• Your goal
Copy out all lines of the records in which the word "mediabag" appears.

• Provided information
━━━━━━━━━━━━━━━━

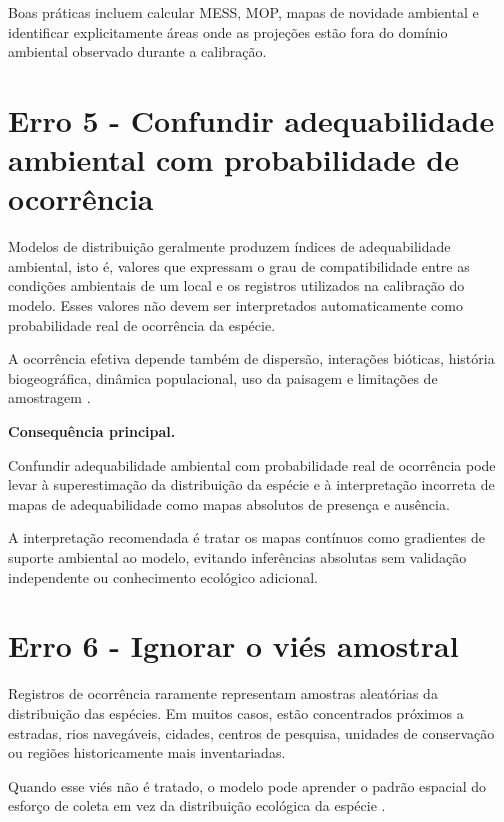 Boas práticas incluem calcular MESS, MOP, mapas de novidade ambiental e
identificar explicitamente áreas onde as projeções estão fora do domínio
ambiental observado durante a calibração.

\section{Erro 5 - Confundir adequabilidade ambiental com probabilidade de ocorrência}

Modelos de distribuição geralmente produzem índices de adequabilidade
ambiental, isto é, valores que expressam o grau de compatibilidade entre as
condições ambientais de um local e os registros utilizados na calibração do
modelo. Esses valores não devem ser interpretados automaticamente como
probabilidade real de ocorrência da espécie.

A ocorrência efetiva depende também de dispersão, interações bióticas,
história biogeográfica, dinâmica populacional, uso da paisagem e limitações de
amostragem \citep{soberon2007grinnellian, franklin2010mapping,
	peterson2011ecological}.

\begin{sdmwarningbox}
	\textbf{Consequência principal.}
	
	Confundir adequabilidade ambiental com probabilidade real de ocorrência pode
	levar à superestimação da distribuição da espécie e à interpretação incorreta
	de mapas de adequabilidade como mapas absolutos de presença e ausência.
\end{sdmwarningbox}

A interpretação recomendada é tratar os mapas contínuos como gradientes de
suporte ambiental ao modelo, evitando inferências absolutas sem validação
independente ou conhecimento ecológico adicional.

\section{Erro 6 - Ignorar o viés amostral}

Registros de ocorrência raramente representam amostras aleatórias da
distribuição das espécies. Em muitos casos, estão concentrados próximos a
estradas, rios navegáveis, cidades, centros de pesquisa, unidades de
conservação ou regiões historicamente mais inventariadas.

Quando esse viés não é tratado, o modelo pode aprender o padrão espacial do
esforço de coleta em vez da distribuição ecológica da espécie
\citep{phillips2009sample, kramer2013importance, fourcade2014mapping}.

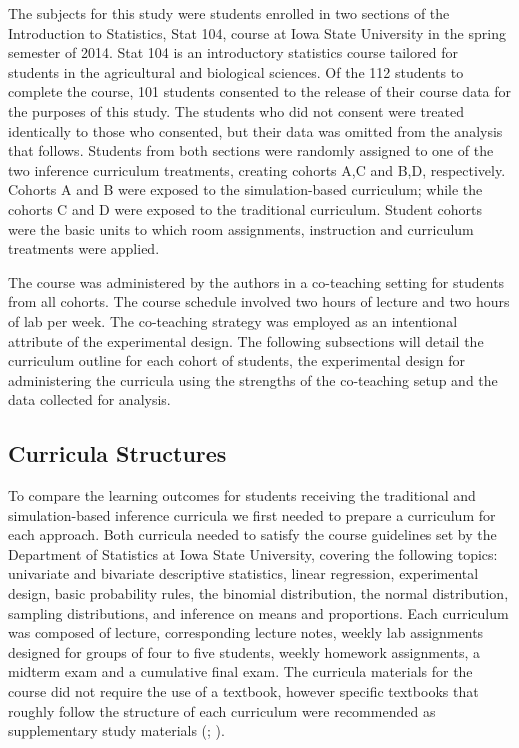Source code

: The subjects for this study were students enrolled in two sections of the Introduction to Statistics, Stat 104, course at Iowa State University in the spring semester of 2014. Stat 104 is an introductory statistics course tailored for students in the agricultural and biological sciences. Of the 112 students to complete the course, 101 students consented to the release of their course data for the purposes of this study.   The students who did not consent were treated identically to those who consented, but their data was omitted from the analysis that follows.  Students from both sections were randomly assigned to one of the two inference curriculum treatments, creating cohorts A,C and B,D, respectively. Cohorts A and B were exposed to the simulation-based curriculum; while the cohorts C and D were exposed to the traditional curriculum. Student cohorts were the basic units to which room assignments, instruction and curriculum treatments were applied.

The course was administered by the authors in a co-teaching setting for students from all cohorts. The course schedule involved two hours of lecture and two hours of lab per week.  The co-teaching strategy was employed as an intentional attribute of the experimental design. The following subsections will detail the curriculum outline for each cohort of students, the experimental design for administering the curricula using the strengths of the co-teaching setup and the data collected for analysis.
\subsection{Curricula Structures}
\label{curric}

To compare the learning outcomes for students receiving the traditional and simulation-based inference curricula we first needed to prepare a curriculum for each approach.  Both curricula needed to satisfy the course guidelines set by the Department of Statistics at Iowa State University, covering the following topics: univariate and bivariate descriptive statistics, linear regression, experimental design, basic probability rules, the binomial distribution, the normal distribution, sampling distributions, and inference on means and proportions. Each curriculum was composed of lecture, corresponding lecture notes, weekly lab assignments designed for groups of four to five students, weekly homework assignments, a midterm exam and a cumulative final exam.  The curricula materials for the course did not require the use of a textbook, however specific textbooks that roughly follow the structure of each curriculum were recommended as supplementary study materials (\citealt{AgrestiFranklin}; \citealt{Lock5}).

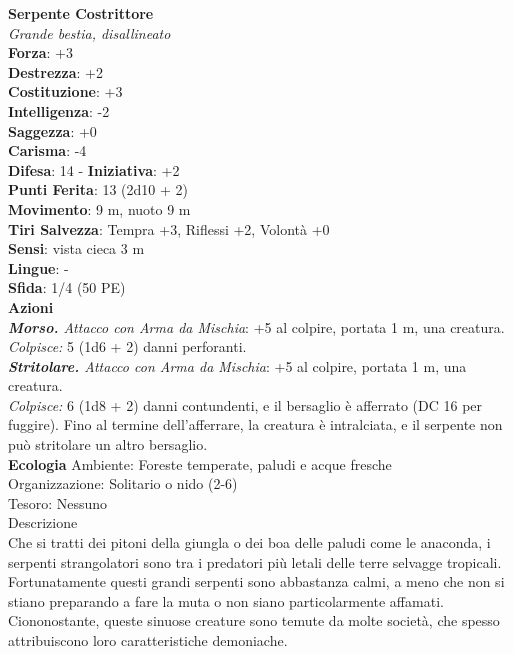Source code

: \begin{multicols}{2}
\medskip\textbf{Serpente Costrittore}\\
\emph{Grande bestia, disallineato}\\
\textbf{Forza}: +3\\
\textbf{Destrezza}: +2\\
\textbf{Costituzione}: +3\\
\textbf{Intelligenza}: -2\\
\textbf{Saggezza}: +0\\
\textbf{Carisma}: -4\\
\textbf{Difesa}: 14 - \textbf{Iniziativa}: +2\\
\textbf{Punti Ferita}: 13 (2d10 + 2)\\
\textbf{Movimento}: 9 m, nuoto 9 m\\
\textbf{Tiri Salvezza}: Tempra +3, Riflessi +2, Volontà +0\\
\textbf{Sensi}: vista cieca 3 m\\
\textbf{Lingue}: -\\
\textbf{Sfida}: 1/4 (50 PE)\smallskip\\
\smallskip\textbf{Azioni}\\
\emph{\textbf{Morso.} Attacco con Arma da Mischia}: +5 al colpire, portata 1 m, una creatura.\\
\emph{Colpisce:} 5 (1d6 + 2) danni perforanti.\\
\emph{\textbf{Stritolare.} Attacco con Arma da Mischia}: +5 al colpire, portata 1 m, una creatura.\\
\emph{Colpisce:} 6 (1d8 + 2) danni contundenti, e il bersaglio è afferrato (DC  16 per fuggire). Fino al termine dell'afferrare, la creatura è intralciata, e il serpente non può stritolare un altro bersaglio.\\
\textbf{Ecologia}
Ambiente: Foreste temperate, paludi e acque fresche\\
Organizzazione: Solitario o nido (2-6)\\
Tesoro: Nessuno\\
Descrizione\\
Che si tratti dei pitoni della giungla o dei boa delle paludi come le anaconda, i serpenti strangolatori sono tra i predatori più letali delle terre selvagge tropicali. Fortunatamente questi grandi serpenti sono abbastanza calmi, a meno che non si stiano preparando a fare la muta o non siano particolarmente affamati. Ciononostante, queste sinuose creature sono temute da molte società, che spesso attribuiscono loro caratteristiche demoniache.\\


\end{multicols}
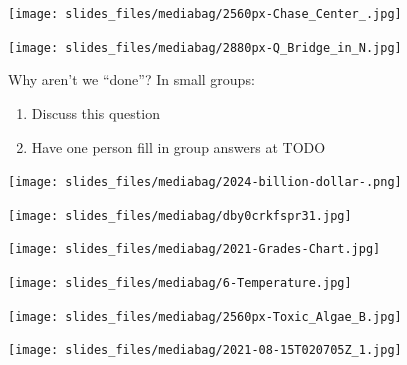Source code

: \documentclass[
  ignorenonframetext,
]{beamer}
\providecommand{\tightlist}{%
  \setlength{\itemsep}{0pt}\setlength{\parskip}{0pt}}\usepackage{longtable,booktabs,array}
\begin{document}
\begin{frame}{}
\label{section-2}
\texttt{[image: slides\_files/mediabag/2560px-Chase\_Center\_.jpg]}
\end{frame}

\begin{frame}{}
\label{section-3}
\texttt{[image: slides\_files/mediabag/2880px-Q\_Bridge\_in\_N.jpg]}
\end{frame}

\begin{frame}{Why aren't we ``done''?}
\label{why-arent-we-done}
In small groups:

\begin{enumerate}
\tightlist
\item
  Discuss this question
\item
  Have one person fill in group answers at TODO
\end{enumerate}
\end{frame}

\begin{frame}
\texttt{[image: slides\_files/mediabag/2024-billion-dollar-.png]}
\end{frame}

\begin{frame}
\texttt{[image: slides\_files/mediabag/dby0crkfspr31.jpg]}
\end{frame}

\begin{frame}
\texttt{[image: slides\_files/mediabag/2021-Grades-Chart.jpg]}
\end{frame}

\begin{frame}
\texttt{[image: slides\_files/mediabag/6-Temperature.jpg]}
\end{frame}

\begin{frame}
\texttt{[image: slides\_files/mediabag/2560px-Toxic\_Algae\_B.jpg]}
\end{frame}

\begin{frame}
\texttt{[image: slides\_files/mediabag/2021-08-15T020705Z\_1.jpg]}
\end{frame}
\end{document}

━━━━━━━━━━━━━━━━

• Completed task
\texttt{[image: slides\_files/mediabag/2560px-Chase\_Center\_.jpg]}
\texttt{[image: slides\_files/mediabag/2880px-Q\_Bridge\_in\_N.jpg]}
\texttt{[image: slides\_files/mediabag/2024-billion-dollar-.png]}
\texttt{[image: slides\_files/mediabag/dby0crkfspr31.jpg]}
\texttt{[image: slides\_files/mediabag/2021-Grades-Chart.jpg]}
\texttt{[image: slides\_files/mediabag/6-Temperature.jpg]}
\texttt{[image: slides\_files/mediabag/2560px-Toxic\_Algae\_B.jpg]}
\texttt{[image: slides\_files/mediabag/2021-08-15T020705Z\_1.jpg]}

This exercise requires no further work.